> **Problem requirements**:
The answer must be every entry below, word for word, with the pictures left out.

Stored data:
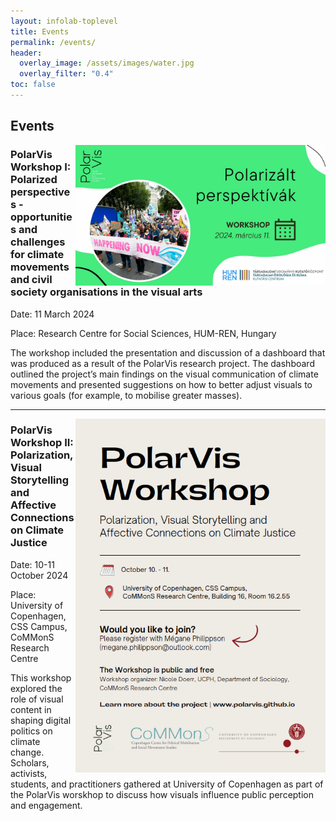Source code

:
 ```yaml
---
layout: infolab-toplevel
title: Events 
permalink: /events/
header:
  overlay_image: /assets/images/water.jpg
  overlay_filter: "0.4"
toc: false
---
```


## Events

<img align="right" width="400" src="/assets/images/workshop2.jpg" />

### PolarVis Workshop I: Polarized perspectives - opportunities and challenges for climate movements and civil society organisations in the visual arts

Date: 11 March 2024 

Place:  Research Centre for Social Sciences, HUM-REN, Hungary 

The workshop included the presentation and discussion of a dashboard that was produced as a result of the PolarVis research project. The dashboard outlined the project’s main findings on the visual communication of climate movements and presented suggestions on how to better adjust visuals to various goals (for example, to mobilise greater masses). 




<hr/> <!-- Adds a horizontal line -->

<img align="right" width="400" src="/assets/images/workshop1.PNG" />

### PolarVis Workshop II: Polarization, Visual Storytelling and Affective Connections on Climate Justice


Date: 10-11 October 2024

Place: University of Copenhagen, CSS Campus, CoMMonS Research Centre

This workshop explored the role of visual content in shaping digital politics on climate change. Scholars, activists, students, and practitioners gathered at University of Copenhagen as part of the PolarVis worskhop to discuss how visuals influence public perception and engagement.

> **Worked solution**:
Source code

:
 ```yaml
---
layout: infolab-toplevel
title: Events 
permalink: /events/
header:
  overlay_image: /assets/images/water.jpg
  overlay_filter: "0.4"
toc: false
---
```


## Events

<img align="right" width="400" src="/assets/images/workshop2.jpg" />

### PolarVis Workshop I: Polarized perspectives - opportunities and challenges for climate movements and civil society organisations in the visual arts

Date: 11 March 2024 

Place:  Research Centre for Social Sciences, HUM-REN, Hungary 

The workshop included the presentation and discussion of a dashboard that was produced as a result of the PolarVis research project. The dashboard outlined the project’s main findings on the visual communication of climate movements and presented suggestions on how to better adjust visuals to various goals (for example, to mobilise greater masses). 




<hr/> <!-- Adds a horizontal line -->

<img align="right" width="400" src="/assets/images/workshop1.PNG" />

### PolarVis Workshop II: Polarization, Visual Storytelling and Affective Connections on Climate Justice


Date: 10-11 October 2024

Place: University of Copenhagen, CSS Campus, CoMMonS Research Centre

This workshop explored the role of visual content in shaping digital politics on climate change. Scholars, activists, students, and practitioners gathered at University of Copenhagen as part of the PolarVis worskhop to discuss how visuals influence public perception and engagement.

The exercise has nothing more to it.